• [TASK DIRECTIONS] Write out every entry exactly; the pictures do not belong in the copy.

(DATASET EXTRACT begins)

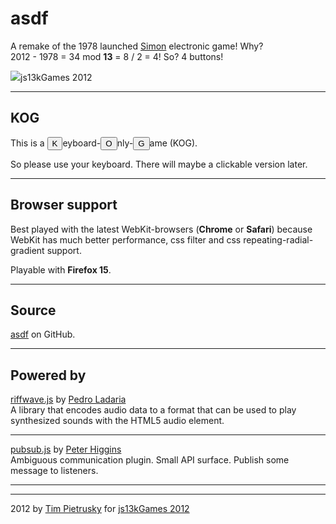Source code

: <h1>asdf</h1>
           
<p>
    A remake of the 1978 launched <a href="http://en.wikipedia.org/wiki/Simon_(game)" target="_blank">Simon</a> electronic game! Why? <br> 2012 - 1978 = 34 mod <b>13</b> = 8 / 2 = 4! So? 4 buttons! 
</p>

<p>
    <img src="http://timpietrusky.koding.com/asdf/img/400x250.png />
</p>

<br>

<hr>

<h2>Why?</h2>
I created <b>asdf</b> because of the JavaScript coding competition for HTML5 game developers <a href="http://js13kgames.com" target="_blank">js13kGames 2012</a>

<hr>

<h2>KOG</h2>
<p>
    This is a <button class="key">K</button>eyboard-<button class="key">O</button>nly-<button class="key">G</button>ame (KOG).
</p>

<p>
    So please use your keyboard. There will maybe a clickable version later. 
</p>
<hr>

<h2>Browser support</h2>
<p>
    Best played with the latest WebKit-browsers (<b>Chrome</b> or <b>Safari</b>)
    because WebKit has much better performance, css filter and css repeating-radial-gradient support. 
</p>

<p>
    Playable with <b>Firefox 15</b>.
</p>
<hr>

<h2>Source</h2>
<p>
    <a href="http://codebase.es/riffwave/" target="_blank">asdf</a> on GitHub.
</p>

<hr>

<h2>Powered by</h2>
<p>
    <a href="http://codebase.es/riffwave/" target="_blank">riffwave.js</a> by <a href="http://codebase.es">Pedro Ladaria</a> <br>
    A library that encodes audio data to a format that can be used to play synthesized sounds with the HTML5 audio element.
</p>

<hr>

<p>
    <a href="https://github.com/phiggins42/bloody-jquery-plugins/blob/master/pubsub.js" target="_blank">pubsub.js</a> by <a href="http://higginsforpresident.net/" target="_blank">Peter Higgins</a> <br>
    Ambiguous communication plugin. Small API surface. Publish some message to listeners.
</p>

<hr>
<hr>

<p>
    2012 by <a href="http://timpietrusky.com" target="_blank">Tim Pietrusky</a> for <a href="http://js13kgames.com" target="_blank">js13kGames 2012</a>
</p>
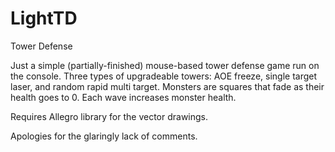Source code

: # LightTD
Tower Defense

Just a simple (partially-finished) mouse-based tower defense game run on the console.
Three types of upgradeable towers: AOE freeze, single target laser, and random rapid multi target.
Monsters are squares that fade as their health goes to 0.
Each wave increases monster health.

Requires Allegro library for the vector drawings.

Apologies for the glaringly lack of comments.
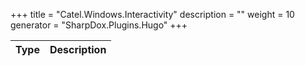 

+++
title = "Catel.Windows.Interactivity" 
description = ""
weight = 10
generator = "SharpDox.Plugins.Hugo"
+++

Type|Description
---|---

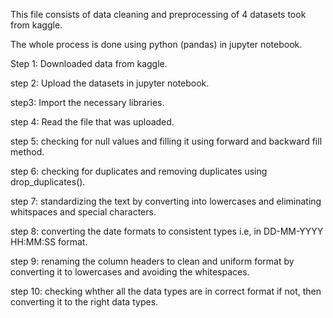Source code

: This file consists of data cleaning and preprocessing of 4 datasets took from kaggle.

The whole process is done using python (pandas) in jupyter notebook.

Step 1: Downloaded data from kaggle.

step 2: Upload the datasets in jupyter notebook.

step3: Import the necessary libraries.

step 4: Read the file that was uploaded.

step 5: checking for null values and filling it using forward and backward fill method.

step 6: checking for duplicates and removing duplicates using drop_duplicates().

step 7: standardizing the text by converting into lowercases and eliminating whitspaces and special characters.

step 8: converting the date formats to consistent types i.e, in DD-MM-YYYY HH:MM:SS format.

step 9: renaming the column headers to clean and uniform format by converting it to lowercases and avoiding the whitespaces.

step 10: checking whther all the data types are in correct format if not, then converting it to the right data types.
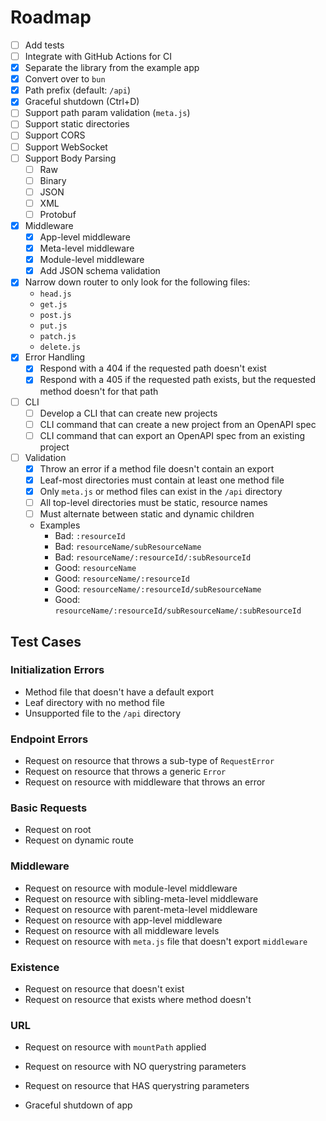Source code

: # Roadmap

- [ ] Add tests
- [ ] Integrate with GitHub Actions for CI
- [x] Separate the library from the example app
- [x] Convert over to `bun`
- [x] Path prefix (default: `/api`)
- [x] Graceful shutdown (Ctrl+D)
- [ ] Support path param validation (`meta.js`)
- [ ] Support static directories
- [ ] Support CORS
- [ ] Support WebSocket
- [ ] Support Body Parsing
  - [ ] Raw
  - [ ] Binary
  - [ ] JSON
  - [ ] XML
  - [ ] Protobuf
- [x] Middleware
  - [x] App-level middleware
  - [x] Meta-level middleware
  - [x] Module-level middleware
  - [x] Add JSON schema validation
- [x] Narrow down router to only look for the following files:
    - `head.js`
    - `get.js`
    - `post.js`
    - `put.js`
    - `patch.js`
    - `delete.js`
- [x] Error Handling
  - [x] Respond with a 404 if the requested path doesn't exist
  - [x] Respond with a 405 if the requested path exists, but the requested method doesn't for that path
- [ ] CLI
  - [ ] Develop a CLI that can create new projects
  - [ ] CLI command that can create a new project from an OpenAPI spec
  - [ ] CLI command that can export an OpenAPI spec from an existing project
- [ ] Validation
  - [x] Throw an error if a method file doesn't contain an export
  - [x] Leaf-most directories must contain at least one method file
  - [x] Only `meta.js` or method files can exist in the `/api` directory
  - [ ] All top-level directories must be static, resource names
  - [ ] Must alternate between static and dynamic children
  - Examples
    - Bad: `:resourceId`
    - Bad: `resourceName/subResourceName`
    - Bad: `resourceName/:resourceId/:subResourceId`
    - Good: `resourceName`
    - Good: `resourceName/:resourceId`
    - Good: `resourceName/:resourceId/subResourceName`
    - Good: `resourceName/:resourceId/subResourceName/:subResourceId`

## Test Cases

### Initialization Errors

- Method file that doesn't have a default export
- Leaf directory with no method file
- Unsupported file to the `/api` directory

### Endpoint Errors

- Request on resource that throws a sub-type of `RequestError`
- Request on resource that throws a generic `Error`
- Request on resource with middleware that throws an error

### Basic Requests

- Request on root
- Request on dynamic route

### Middleware

- Request on resource with module-level middleware
- Request on resource with sibling-meta-level middleware
- Request on resource with parent-meta-level middleware
- Request on resource with app-level middleware
- Request on resource with all middleware levels
- Request on resource with `meta.js` file that doesn't export `middleware`

### Existence

- Request on resource that doesn't exist
- Request on resource that exists where method doesn't

### URL

- Request on resource with `mountPath` applied
- Request on resource with NO querystring parameters
- Request on resource that HAS querystring parameters

- Graceful shutdown of app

(DATASET EXTRACT ends)

• [TASK ANSWER]
Source code

: <h1>asdf</h1>
           
<p>
    A remake of the 1978 launched <a href="http://en.wikipedia.org/wiki/Simon_(game)" target="_blank">Simon</a> electronic game! Why? <br> 2012 - 1978 = 34 mod <b>13</b> = 8 / 2 = 4! So? 4 buttons! 
</p>

<p>
    <img src="http://timpietrusky.koding.com/asdf/img/400x250.png />
</p>

<br>

<hr>

<h2>Why?</h2>
I created <b>asdf</b> because of the JavaScript coding competition for HTML5 game developers <a href="http://js13kgames.com" target="_blank">js13kGames 2012</a>

<hr>

<h2>KOG</h2>
<p>
    This is a <button class="key">K</button>eyboard-<button class="key">O</button>nly-<button class="key">G</button>ame (KOG).
</p>

<p>
    So please use your keyboard. There will maybe a clickable version later. 
</p>
<hr>

<h2>Browser support</h2>
<p>
    Best played with the latest WebKit-browsers (<b>Chrome</b> or <b>Safari</b>)
    because WebKit has much better performance, css filter and css repeating-radial-gradient support. 
</p>

<p>
    Playable with <b>Firefox 15</b>.
</p>
<hr>

<h2>Source</h2>
<p>
    <a href="http://codebase.es/riffwave/" target="_blank">asdf</a> on GitHub.
</p>

<hr>

<h2>Powered by</h2>
<p>
    <a href="http://codebase.es/riffwave/" target="_blank">riffwave.js</a> by <a href="http://codebase.es">Pedro Ladaria</a> <br>
    A library that encodes audio data to a format that can be used to play synthesized sounds with the HTML5 audio element.
</p>

<hr>

<p>
    <a href="https://github.com/phiggins42/bloody-jquery-plugins/blob/master/pubsub.js" target="_blank">pubsub.js</a> by <a href="http://higginsforpresident.net/" target="_blank">Peter Higgins</a> <br>
    Ambiguous communication plugin. Small API surface. Publish some message to listeners.
</p>

<hr>
<hr>

<p>
    2012 by <a href="http://timpietrusky.com" target="_blank">Tim Pietrusky</a> for <a href="http://js13kgames.com" target="_blank">js13kGames 2012</a>
</p>
Source code

: # LightTD
Tower Defense

Just a simple (partially-finished) mouse-based tower defense game run on the console.
Three types of upgradeable towers: AOE freeze, single target laser, and random rapid multi target.
Monsters are squares that fade as their health goes to 0.
Each wave increases monster health.

Requires Allegro library for the vector drawings.

Apologies for the glaringly lack of comments.

+++
title = "Catel.Windows.Interactivity" 
description = ""
weight = 10
generator = "SharpDox.Plugins.Hugo"
+++

Type|Description
---|---

Source code

: This file consists of data cleaning and preprocessing of 4 datasets took from kaggle.

The whole process is done using python (pandas) in jupyter notebook.

Step 1: Downloaded data from kaggle.

step 2: Upload the datasets in jupyter notebook.

step3: Import the necessary libraries.

step 4: Read the file that was uploaded.

step 5: checking for null values and filling it using forward and backward fill method.

step 6: checking for duplicates and removing duplicates using drop_duplicates().

step 7: standardizing the text by converting into lowercases and eliminating whitspaces and special characters.

step 8: converting the date formats to consistent types i.e, in DD-MM-YYYY HH:MM:SS format.

step 9: renaming the column headers to clean and uniform format by converting it to lowercases and avoiding the whitespaces.

step 10: checking whther all the data types are in correct format if not, then converting it to the right data types.
Source code

: # Roadmap

- [ ] Add tests
- [ ] Integrate with GitHub Actions for CI
- [x] Separate the library from the example app
- [x] Convert over to `bun`
- [x] Path prefix (default: `/api`)
- [x] Graceful shutdown (Ctrl+D)
- [ ] Support path param validation (`meta.js`)
- [ ] Support static directories
- [ ] Support CORS
- [ ] Support WebSocket
- [ ] Support Body Parsing
  - [ ] Raw
  - [ ] Binary
  - [ ] JSON
  - [ ] XML
  - [ ] Protobuf
- [x] Middleware
  - [x] App-level middleware
  - [x] Meta-level middleware
  - [x] Module-level middleware
  - [x] Add JSON schema validation
- [x] Narrow down router to only look for the following files:
    - `head.js`
    - `get.js`
    - `post.js`
    - `put.js`
    - `patch.js`
    - `delete.js`
- [x] Error Handling
  - [x] Respond with a 404 if the requested path doesn't exist
  - [x] Respond with a 405 if the requested path exists, but the requested method doesn't for that path
- [ ] CLI
  - [ ] Develop a CLI that can create new projects
  - [ ] CLI command that can create a new project from an OpenAPI spec
  - [ ] CLI command that can export an OpenAPI spec from an existing project
- [ ] Validation
  - [x] Throw an error if a method file doesn't contain an export
  - [x] Leaf-most directories must contain at least one method file
  - [x] Only `meta.js` or method files can exist in the `/api` directory
  - [ ] All top-level directories must be static, resource names
  - [ ] Must alternate between static and dynamic children
  - Examples
    - Bad: `:resourceId`
    - Bad: `resourceName/subResourceName`
    - Bad: `resourceName/:resourceId/:subResourceId`
    - Good: `resourceName`
    - Good: `resourceName/:resourceId`
    - Good: `resourceName/:resourceId/subResourceName`
    - Good: `resourceName/:resourceId/subResourceName/:subResourceId`

## Test Cases

### Initialization Errors

- Method file that doesn't have a default export
- Leaf directory with no method file
- Unsupported file to the `/api` directory

### Endpoint Errors

- Request on resource that throws a sub-type of `RequestError`
- Request on resource that throws a generic `Error`
- Request on resource with middleware that throws an error

### Basic Requests

- Request on root
- Request on dynamic route

### Middleware

- Request on resource with module-level middleware
- Request on resource with sibling-meta-level middleware
- Request on resource with parent-meta-level middleware
- Request on resource with app-level middleware
- Request on resource with all middleware levels
- Request on resource with `meta.js` file that doesn't export `middleware`

### Existence

- Request on resource that doesn't exist
- Request on resource that exists where method doesn't

### URL

- Request on resource with `mountPath` applied
- Request on resource with NO querystring parameters
- Request on resource that HAS querystring parameters

- Graceful shutdown of app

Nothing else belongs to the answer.